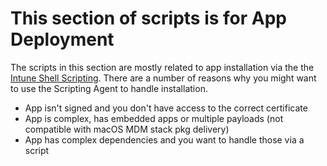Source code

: # This section of scripts is for App Deployment

The scripts in this section are mostly related to app installation via the the [Intune Shell Scripting](https://docs.microsoft.com/en-us/mem/intune/apps/macos-shell-scripts). There are a number of reasons why you might want to use the Scripting Agent to handle installation.

- App isn't signed and you don't have access to the correct certificate
- App is complex, has embedded apps or multiple payloads (not compatible with macOS MDM stack pkg delivery)
- App has complex dependencies and you want to handle those via a script
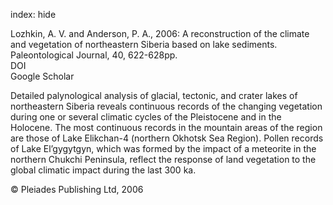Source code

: index: hide

<div class="Citation">

  <div class="Citation-body">
    <div class="Citation-text">Lozhkin, A. V. and Anderson, P. A., 2006: A reconstruction of the climate and vegetation of northeastern Siberia based on lake sediments. <span class="Article-journal">Paleontological Journal, </span><span class="Article-volume">40, </span>622-628pp.</div>
    <div class="Citation-links">
      <div class="CitationLink" data-href="https://doi.org/10.1134/s0031030106110098">
        <div class="CitationLink-icon CitationLink-Doi"></div>
        <div class="CitationLink-text">DOI</div>
      </div>
      <div class="CitationLink" data-href="https://scholar.google.com/scholar?q=10.1134/s0031030106110098">
        <div class="CitationLink-icon CitationLink-Scholar"></div>
        <div class="CitationLink-text">Google Scholar</div>
      </div>
    </div>
  </div>
</div>

Detailed palynological analysis of glacial, tectonic, and crater lakes of northeastern Siberia reveals continuous records of the changing vegetation during one or several climatic cycles of the Pleistocene and in the Holocene. The most continuous records in the mountain areas of the region are those of Lake Elikchan-4 (northern Okhotsk Sea Region). Pollen records of Lake El’gygytgyn, which was formed by the impact of a meteorite in the northern Chukchi Peninsula, reflect the response of land vegetation to the global climatic impact during the last 300 ka.

<div class="Citation-copy">
&copy; Pleiades Publishing Ltd, 2006
</div>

• **TASK**
Scan the records for the string "icon". Copy each line in which it appears.

• **EXPECTED OUTPUT**
        <div class="CitationLink-icon CitationLink-Doi"></div>
        <div class="CitationLink-icon CitationLink-Scholar"></div>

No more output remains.